Current box-office figures suggest the importance of domestic product in the cinemas: last weekend, three Finnish films on the Top Ten - Juha Wuolijoki's Christmas Story, Petri Kotwica's Black Ice and JP Siili's Ganes - accounted for more than 51% of all admissions.
Scripted by Hellstedt, who directed local 2002 hit Me and Morrison, Land Under Water is the story of Ida, a young African woman living with her Finnish adoptive mother, Kati. An unemployed seamstress, she is recovering from a depression.

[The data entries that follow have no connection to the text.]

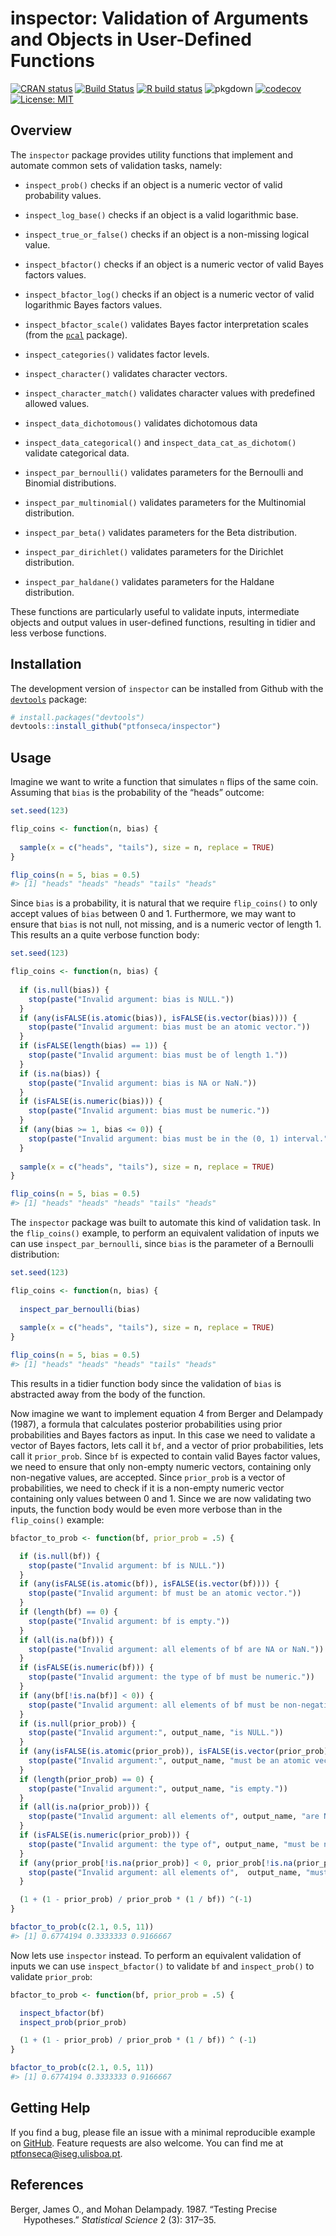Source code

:
<!-- README.md is generated from README.Rmd. Please edit that file -->

# inspector: Validation of Arguments and Objects in User-Defined Functions

<!-- badges: start -->

[![CRAN
status](https://www.r-pkg.org/badges/version/inspector)](https://CRAN.R-project.org/package=inspector)
[![Build
Status](https://travis-ci.com/ptfonseca/inspector.svg?branch=master)](https://travis-ci.com/ptfonseca/inspector)
[![R build
status](https://github.com/ptfonseca/inspector/workflows/R-CMD-check/badge.svg)](https://github.com/ptfonseca/inspector/actions)
![pkgdown](https://github.com/ptfonseca/inspector/workflows/pkgdown/badge.svg)
[![codecov](https://codecov.io/gh/ptfonseca/inspector/branch/master/graph/badge.svg?token=08DXY4X1CR)](https://codecov.io/gh/ptfonseca/inspector)
[![License:
MIT](https://img.shields.io/badge/License-MIT-brightgreen.svg)](https://opensource.org/licenses/MIT)
<!-- badges: end -->

## Overview

The `inspector` package provides utility functions that implement and
automate common sets of validation tasks, namely:

-   `inspect_prob()` checks if an object is a numeric vector of valid
    probability values.

-   `inspect_log_base()` checks if an object is a valid logarithmic
    base.

-   `inspect_true_or_false()` checks if an object is a non-missing
    logical value.

-   `inspect_bfactor()` checks if an object is a numeric vector of valid
    Bayes factors values.

-   `inspect_bfactor_log()` checks if an object is a numeric vector of
    valid logarithmic Bayes factors values.

-   `inspect_bfactor_scale()` validates Bayes factor interpretation
    scales (from the [`pcal`](https://ptfonseca.github.io/pcal/)
    package).

-   `inspect_categories()` validates factor levels.

-   `inspect_character()` validates character vectors.

-   `inspect_character_match()` validates character values with
    predefined allowed values.

-   `inspect_data_dichotomous()` validates dichotomous data

-   `inspect_data_categorical()` and `inspect_data_cat_as_dichotom()`
    validate categorical data.

-   `inspect_par_bernoulli()` validates parameters for the Bernoulli and
    Binomial distributions.

-   `inspect_par_multinomial()` validates parameters for the Multinomial
    distribution.

-   `inspect_par_beta()` validates parameters for the Beta distribution.

-   `inspect_par_dirichlet()` validates parameters for the Dirichlet
    distribution.

-   `inspect_par_haldane()` validates parameters for the Haldane
    distribution.

These functions are particularly useful to validate inputs, intermediate
objects and output values in user-defined functions, resulting in tidier
and less verbose functions.

## Installation

The development version of `inspector` can be installed from Github with
the [`devtools`](https://devtools.r-lib.org) package:

``` r
# install.packages("devtools")
devtools::install_github("ptfonseca/inspector")
```

## Usage

Imagine we want to write a function that simulates `n` flips of the same
coin. Assuming that `bias` is the probability of the “heads” outcome:

``` r
set.seed(123)

flip_coins <- function(n, bias) { 
  
  sample(x = c("heads", "tails"), size = n, replace = TRUE)
}

flip_coins(n = 5, bias = 0.5)
#> [1] "heads" "heads" "heads" "tails" "heads"
```

Since `bias` is a probability, it is natural that we require
`flip_coins()` to only accept values of `bias` between 0 and 1.
Furthermore, we may want to ensure that `bias` is not null, not missing,
and is a numeric vector of length 1. This results an a quite verbose
function body:

``` r
set.seed(123)

flip_coins <- function(n, bias) {
  
  if (is.null(bias)) {
    stop(paste("Invalid argument: bias is NULL."))
  }
  if (any(isFALSE(is.atomic(bias)), isFALSE(is.vector(bias)))) {
    stop(paste("Invalid argument: bias must be an atomic vector."))
  }
  if (isFALSE(length(bias) == 1)) {
    stop(paste("Invalid argument: bias must be of length 1."))
  }
  if (is.na(bias)) {
    stop(paste("Invalid argument: bias is NA or NaN."))
  }
  if (isFALSE(is.numeric(bias))) {
    stop(paste("Invalid argument: bias must be numeric."))
  }
  if (any(bias >= 1, bias <= 0)) {
    stop(paste("Invalid argument: bias must be in the (0, 1) interval."))
  }
  
  sample(x = c("heads", "tails"), size = n, replace = TRUE)
}

flip_coins(n = 5, bias = 0.5)
#> [1] "heads" "heads" "heads" "tails" "heads"
```

The `inspector` package was built to automate this kind of validation
task. In the `flip_coins()` example, to perform an equivalent validation
of inputs we can use `inspect_par_bernoulli`, since `bias` is the
parameter of a Bernoulli distribution:

``` r
set.seed(123)

flip_coins <- function(n, bias) {
  
  inspect_par_bernoulli(bias)
  
  sample(x = c("heads", "tails"), size = n, replace = TRUE)
}

flip_coins(n = 5, bias = 0.5)
#> [1] "heads" "heads" "heads" "tails" "heads"
```

This results in a tidier function body since the validation of `bias` is
abstracted away from the body of the function.

Now imagine we want to implement equation 4 from Berger and Delampady
(1987), a formula that calculates posterior probabilities using prior
probabilities and Bayes factors as input. In this case we need to
validate a vector of Bayes factors, lets call it `bf`, and a vector of
prior probabilities, lets call it `prior_prob`. Since `bf` is expected
to contain valid Bayes factor values, we need to ensure that only
non-empty numeric vectors, containing only non-negative values, are
accepted. Since `prior_prob` is a vector of probabilities, we need to
check if it is a non-empty numeric vector containing only values between
0 and 1. Since we are now validating two inputs, the function body would
be even more verbose than in the `flip_coins()` example:

``` r
bfactor_to_prob <- function(bf, prior_prob = .5) {

  if (is.null(bf)) {
    stop(paste("Invalid argument: bf is NULL."))
  }
  if (any(isFALSE(is.atomic(bf)), isFALSE(is.vector(bf)))) {
    stop(paste("Invalid argument: bf must be an atomic vector."))
  }
  if (length(bf) == 0) {
    stop(paste("Invalid argument: bf is empty."))
  }
  if (all(is.na(bf))) {
    stop(paste("Invalid argument: all elements of bf are NA or NaN."))
  }
  if (isFALSE(is.numeric(bf))) {
    stop(paste("Invalid argument: the type of bf must be numeric."))
  }
  if (any(bf[!is.na(bf)] < 0)) {
    stop(paste("Invalid argument: all elements of bf must be non-negative."))
  }
  if (is.null(prior_prob)) {
    stop(paste("Invalid argument:", output_name, "is NULL."))
  }
  if (any(isFALSE(is.atomic(prior_prob)), isFALSE(is.vector(prior_prob)))) {
    stop(paste("Invalid argument:", output_name, "must be an atomic vector."))
  }
  if (length(prior_prob) == 0) {
    stop(paste("Invalid argument:", output_name, "is empty."))
  }
  if (all(is.na(prior_prob))) {
    stop(paste("Invalid argument: all elements of", output_name, "are NA or NaN."))
  }
  if (isFALSE(is.numeric(prior_prob))) {
    stop(paste("Invalid argument: the type of", output_name, "must be numeric."))
  }
  if (any(prior_prob[!is.na(prior_prob)] < 0, prior_prob[!is.na(prior_prob)] > 1)) {
    stop(paste("Invalid argument: all elements of",  output_name, "must be in the [0, 1] interval."))
  }

  (1 + (1 - prior_prob) / prior_prob * (1 / bf)) ^(-1)
}

bfactor_to_prob(c(2.1, 0.5, 11))
#> [1] 0.6774194 0.3333333 0.9166667
```

Now lets use `inspector` instead. To perform an equivalent validation of
inputs we can use `inspect_bfactor()` to validate `bf` and
`inspect_prob()` to validate `prior_prob`:

``` r
bfactor_to_prob <- function(bf, prior_prob = .5) {

  inspect_bfactor(bf)
  inspect_prob(prior_prob)

  (1 + (1 - prior_prob) / prior_prob * (1 / bf)) ^ (-1)
}

bfactor_to_prob(c(2.1, 0.5, 11))
#> [1] 0.6774194 0.3333333 0.9166667
```

## Getting Help

If you find a bug, please file an issue with a minimal reproducible
example on [GitHub](https://github.com/ptfonseca/inspector/issues).
Feature requests are also welcome. You can find me at
<ptfonseca@iseg.ulisboa.pt>.

## References

<div id="refs" class="references csl-bib-body hanging-indent">

<div id="ref-bergerDelampady1987" class="csl-entry">

Berger, James O., and Mohan Delampady. 1987. “Testing Precise
Hypotheses.” *Statistical Science* 2 (3): 317–35.

</div>

</div>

Against Kati's wishes she decides to go to Berlin to prove that she can manage on her own. Starring Amira Khalifa, the film will be produced by Mika Ritalahti and Niko Ritalahti, for Silva Mysterium; Sandrew Metronome Finland will release it in the spring.
Meanwhile the Norwegian Film Fund has set Arild Frohlich's Fatso (Knullegutt) rolling, by a $1.6m (Euros 1.1m) production grant for the $3.7m (Euros 2.5m) feature, which Finn Gjerdrum and Stein B Kvae will realise for Paradox Productions.
Based on Lars Ramslie's novel, and scripted by Frohlich and Lars Gudmestad, Fatso portrays a 30-year-old sexually inexperienced man, full of self-disdain and obsessed with porn, whose home invaded by an 20-year-old uninhibited woman.
Described as 'a play with taboos and destinies', the second film in Frohlich's series of Lovable Loosers, which he started with Pitbullterje (2005), Fatso will shoot from February. Scanbox Entertainment Norway will handle domestic distribution.